Plain-text document sources:
·····

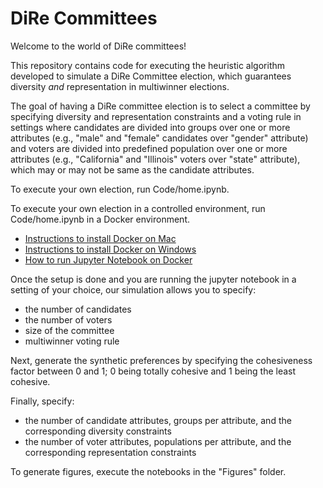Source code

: # DiRe Committees

Welcome to the world of DiRe committees!

This repository contains code for executing the heuristic algorithm developed to simulate a DiRe Committee election, which guarantees diversity *and* representation in multiwinner elections.

The goal of having a DiRe committee election is to select a committee by specifying diversity and representation constraints and a voting rule in settings where candidates are divided into groups over one or more attributes (e.g., "male" and "female" candidates over "gender" attribute) and voters are divided into predefined population over one or more attributes (e.g., "California" and "Illinois" voters over "state" attribute), which may or may not be same as the candidate attributes.

To execute your own election, run Code/home.ipynb.

To execute your own election in a controlled environment, run Code/home.ipynb in a Docker environment.
* [Instructions to install Docker on Mac](https://docs.docker.com/desktop/mac/install/)
* [Instructions to install Docker on Windows](https://docs.docker.com/desktop/windows/install/)
* [How to run Jupyter Notebook on Docker](https://towardsdatascience.com/how-to-run-jupyter-notebook-on-docker-7c9748ed209f)

Once the setup is done and you are running the jupyter notebook in a setting of your choice, our simulation allows you to specify:

* the number of candidates
* the number of voters
* size of the committee
* multiwinner voting rule

Next, generate the synthetic preferences by specifying the cohesiveness factor between 0 and 1; 0 being totally cohesive and 1 being the least cohesive.

Finally, specify:
* the number of candidate attributes, groups per attribute, and the corresponding diversity constraints
* the number of voter attributes, populations per attribute, and the corresponding representation constraints

To generate figures, execute the notebooks in the "Figures" folder.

·····

WORK INSTRUCTIONS: Using the records above, report each line that contains the word "number" by copying it.

COMPLETED EXERCISE:
* the number of candidates
* the number of voters
* the number of candidate attributes, groups per attribute, and the corresponding diversity constraints
* the number of voter attributes, populations per attribute, and the corresponding representation constraints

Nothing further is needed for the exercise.